# Exercise description
Please write out all of the entries exactly as they appear.

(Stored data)
────────────────────────────────────────

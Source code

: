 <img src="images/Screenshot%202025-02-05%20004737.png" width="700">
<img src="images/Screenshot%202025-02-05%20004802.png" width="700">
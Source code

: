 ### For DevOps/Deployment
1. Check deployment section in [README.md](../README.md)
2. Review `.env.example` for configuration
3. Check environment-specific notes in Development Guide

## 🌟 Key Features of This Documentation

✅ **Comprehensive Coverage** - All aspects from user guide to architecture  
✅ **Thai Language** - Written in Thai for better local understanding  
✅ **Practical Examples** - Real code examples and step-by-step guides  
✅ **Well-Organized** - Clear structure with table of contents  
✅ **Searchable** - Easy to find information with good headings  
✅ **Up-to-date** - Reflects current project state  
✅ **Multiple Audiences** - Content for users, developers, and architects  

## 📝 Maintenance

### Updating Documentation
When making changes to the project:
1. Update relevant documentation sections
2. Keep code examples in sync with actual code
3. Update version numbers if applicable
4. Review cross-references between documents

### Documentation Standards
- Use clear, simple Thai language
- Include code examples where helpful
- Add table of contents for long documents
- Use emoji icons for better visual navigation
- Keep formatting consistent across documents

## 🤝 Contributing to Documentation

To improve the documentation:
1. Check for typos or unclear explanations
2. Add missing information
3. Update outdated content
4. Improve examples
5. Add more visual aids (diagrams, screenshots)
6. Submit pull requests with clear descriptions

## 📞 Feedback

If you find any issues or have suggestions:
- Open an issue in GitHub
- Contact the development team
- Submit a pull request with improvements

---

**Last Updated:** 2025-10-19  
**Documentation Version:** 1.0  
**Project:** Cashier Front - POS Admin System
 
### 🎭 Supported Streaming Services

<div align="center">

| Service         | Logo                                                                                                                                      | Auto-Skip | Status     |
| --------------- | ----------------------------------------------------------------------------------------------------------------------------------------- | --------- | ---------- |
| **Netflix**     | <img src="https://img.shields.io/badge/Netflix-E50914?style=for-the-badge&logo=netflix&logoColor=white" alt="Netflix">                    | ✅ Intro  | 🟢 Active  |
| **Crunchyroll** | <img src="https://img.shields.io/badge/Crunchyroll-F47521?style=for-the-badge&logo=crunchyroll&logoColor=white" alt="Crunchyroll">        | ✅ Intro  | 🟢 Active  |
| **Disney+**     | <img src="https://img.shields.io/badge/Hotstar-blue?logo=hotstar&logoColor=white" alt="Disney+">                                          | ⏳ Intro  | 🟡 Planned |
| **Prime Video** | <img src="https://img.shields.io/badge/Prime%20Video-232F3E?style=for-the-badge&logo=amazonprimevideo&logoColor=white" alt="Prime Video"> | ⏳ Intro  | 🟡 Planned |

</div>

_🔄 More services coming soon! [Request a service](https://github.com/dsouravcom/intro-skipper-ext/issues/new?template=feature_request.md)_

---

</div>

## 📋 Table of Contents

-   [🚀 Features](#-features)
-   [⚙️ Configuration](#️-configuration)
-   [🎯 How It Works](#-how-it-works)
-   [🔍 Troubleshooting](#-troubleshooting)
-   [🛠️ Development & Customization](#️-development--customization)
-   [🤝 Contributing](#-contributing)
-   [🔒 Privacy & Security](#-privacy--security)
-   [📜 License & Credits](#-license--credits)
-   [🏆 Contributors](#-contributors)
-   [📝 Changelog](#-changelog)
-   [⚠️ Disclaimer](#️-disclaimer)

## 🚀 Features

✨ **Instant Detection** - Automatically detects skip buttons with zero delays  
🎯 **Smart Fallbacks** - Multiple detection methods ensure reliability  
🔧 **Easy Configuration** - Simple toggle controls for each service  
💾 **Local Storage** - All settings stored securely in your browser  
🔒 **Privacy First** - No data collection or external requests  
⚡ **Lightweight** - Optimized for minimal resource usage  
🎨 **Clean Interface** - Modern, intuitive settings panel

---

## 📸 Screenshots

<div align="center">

────────────────────────────────────────

# Answer area
Source code

: <img src="images/Screenshot%202025-02-05%20004737.png" width="700">
<img src="images/Screenshot%202025-02-05%20004802.png" width="700">
Source code

: ### For DevOps/Deployment
1. Check deployment section in [README.md](../README.md)
2. Review `.env.example` for configuration
3. Check environment-specific notes in Development Guide

## 🌟 Key Features of This Documentation

✅ **Comprehensive Coverage** - All aspects from user guide to architecture  
✅ **Thai Language** - Written in Thai for better local understanding  
✅ **Practical Examples** - Real code examples and step-by-step guides  
✅ **Well-Organized** - Clear structure with table of contents  
✅ **Searchable** - Easy to find information with good headings  
✅ **Up-to-date** - Reflects current project state  
✅ **Multiple Audiences** - Content for users, developers, and architects  

## 📝 Maintenance

### Updating Documentation
When making changes to the project:
1. Update relevant documentation sections
2. Keep code examples in sync with actual code
3. Update version numbers if applicable
4. Review cross-references between documents

### Documentation Standards
- Use clear, simple Thai language
- Include code examples where helpful
- Add table of contents for long documents
- Use emoji icons for better visual navigation
- Keep formatting consistent across documents

## 🤝 Contributing to Documentation

To improve the documentation:
1. Check for typos or unclear explanations
2. Add missing information
3. Update outdated content
4. Improve examples
5. Add more visual aids (diagrams, screenshots)
6. Submit pull requests with clear descriptions

## 📞 Feedback

If you find any issues or have suggestions:
- Open an issue in GitHub
- Contact the development team
- Submit a pull request with improvements

---

**Last Updated:** 2025-10-19  
**Documentation Version:** 1.0  
**Project:** Cashier Front - POS Admin System
 
### 🎭 Supported Streaming Services

<div align="center">

| Service         | Logo                                                                                                                                      | Auto-Skip | Status     |
| --------------- | ----------------------------------------------------------------------------------------------------------------------------------------- | --------- | ---------- |
| **Netflix**     | <img src="https://img.shields.io/badge/Netflix-E50914?style=for-the-badge&logo=netflix&logoColor=white" alt="Netflix">                    | ✅ Intro  | 🟢 Active  |
| **Crunchyroll** | <img src="https://img.shields.io/badge/Crunchyroll-F47521?style=for-the-badge&logo=crunchyroll&logoColor=white" alt="Crunchyroll">        | ✅ Intro  | 🟢 Active  |
| **Disney+**     | <img src="https://img.shields.io/badge/Hotstar-blue?logo=hotstar&logoColor=white" alt="Disney+">                                          | ⏳ Intro  | 🟡 Planned |
| **Prime Video** | <img src="https://img.shields.io/badge/Prime%20Video-232F3E?style=for-the-badge&logo=amazonprimevideo&logoColor=white" alt="Prime Video"> | ⏳ Intro  | 🟡 Planned |

</div>

_🔄 More services coming soon! [Request a service](https://github.com/dsouravcom/intro-skipper-ext/issues/new?template=feature_request.md)_

---

</div>

## 📋 Table of Contents

-   [🚀 Features](#-features)
-   [⚙️ Configuration](#️-configuration)
-   [🎯 How It Works](#-how-it-works)
-   [🔍 Troubleshooting](#-troubleshooting)
-   [🛠️ Development & Customization](#️-development--customization)
-   [🤝 Contributing](#-contributing)
-   [🔒 Privacy & Security](#-privacy--security)
-   [📜 License & Credits](#-license--credits)
-   [🏆 Contributors](#-contributors)
-   [📝 Changelog](#-changelog)
-   [⚠️ Disclaimer](#️-disclaimer)

## 🚀 Features

✨ **Instant Detection** - Automatically detects skip buttons with zero delays  
🎯 **Smart Fallbacks** - Multiple detection methods ensure reliability  
🔧 **Easy Configuration** - Simple toggle controls for each service  
💾 **Local Storage** - All settings stored securely in your browser  
🔒 **Privacy First** - No data collection or external requests  
⚡ **Lightweight** - Optimized for minimal resource usage  
🎨 **Clean Interface** - Modern, intuitive settings panel

---

## 📸 Screenshots

<div align="center">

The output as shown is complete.